[Records from a data collection]
- - - -

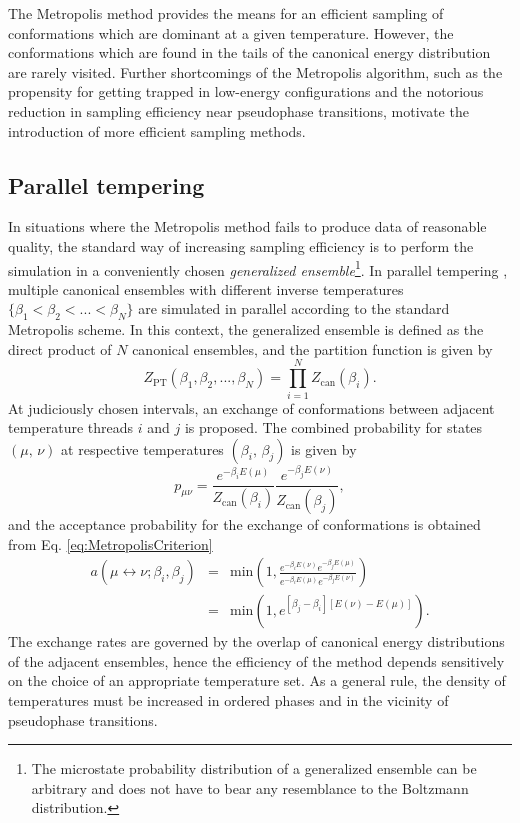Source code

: \documentclass[12pt]{report}
\begin{document}
The Metropolis method provides the means for an efficient sampling of conformations which are dominant at a given temperature. However, the conformations which are found in the tails of the canonical energy distribution are rarely visited. Further shortcomings of the Metropolis algorithm, such as the propensity for getting trapped in low-energy configurations and the notorious reduction in sampling efficiency near pseudophase transitions, motivate the introduction of more efficient sampling methods.


\subsection{Parallel tempering}
\label{subsec:ParallelTempering}
In situations where the Metropolis method fails to produce data of reasonable quality, the standard way of increasing sampling efficiency is to perform the simulation in a conveniently chosen \textit{generalized ensemble}\footnote{The microstate probability distribution of a generalized ensemble can be arbitrary and does not have to bear any resemblance to the Boltzmann distribution.}. In parallel tempering \cite{sw1,geyer1,huku1,huku2}, multiple canonical ensembles with different inverse temperatures $\{\beta_{1} < \beta_{2} < ... < \beta_{N}\}$ are simulated in parallel according to the standard Metropolis scheme. In this context, the generalized ensemble is defined as the direct product of $N$ canonical ensembles, and the partition function is given by
%
\begin{equation}
Z_{\mathrm{PT}}(\beta_{1},\beta_{2},...,\beta_{N}) = \prod_{i=1}^{N} Z_{\mathrm{can}}(\beta_{i}).
\end{equation}
%
At judiciously chosen intervals, an exchange of conformations between adjacent temperature threads $i$ and $j$ is proposed. The combined probability for states $(\mu, \, \nu)$ at respective temperatures $(\beta_{i}, \, \beta_{j})$ is given by
\begin{equation}
p_{\mu\nu} =  \frac{\displaystyle e^{-\beta_{i}E(\mu)}}{\displaystyle Z_{\mathrm{can}}(\beta_{i})} \frac{\displaystyle e^{-\beta_{j}E(\nu)}}{\displaystyle Z_{\mathrm{can}}(\beta_{j})},
\end{equation}
%
and the acceptance probability for the exchange of conformations is obtained from Eq. \ref{eq:MetropolisCriterion}
%
\begin{eqnarray}
\label{eq:replicaExchange}
a\left(\mu \leftrightarrow \nu;\beta _{i}, \beta_{j} \right) &=&
\mathrm{min}\left(1, \frac{\displaystyle e^{-\beta_{i}E(\nu)}e^{-\beta_{j}E(\mu)}}{\displaystyle e^{-\beta_{i}E(\mu)}e^{-\beta_{j}E(\nu)}}\right) \nonumber \\
&=&
\mathrm{min}\left(1,e^{\left[\beta_{j} -
\beta _{i} \right] \left[E (\nu) -
E(\mu)\right]} \right).
\end{eqnarray}
%
The exchange rates are governed by the overlap of canonical energy distributions of the adjacent ensembles, hence the efficiency of the method depends sensitively on the choice of an appropriate temperature set. As a general rule, the density of temperatures must be increased in ordered phases and in the vicinity of pseudophase transitions. 
\end{document}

- - - -

THE TASK. Copy out every line in the records where the word "frac" is found.

COMPLETED TASK.
p_{\mu\nu} =  \frac{\displaystyle e^{-\beta_{i}E(\mu)}}{\displaystyle Z_{\mathrm{can}}(\beta_{i})} \frac{\displaystyle e^{-\beta_{j}E(\nu)}}{\displaystyle Z_{\mathrm{can}}(\beta_{j})},
\mathrm{min}\left(1, \frac{\displaystyle e^{-\beta_{i}E(\nu)}e^{-\beta_{j}E(\mu)}}{\displaystyle e^{-\beta_{i}E(\mu)}e^{-\beta_{j}E(\nu)}}\right) \nonumber \\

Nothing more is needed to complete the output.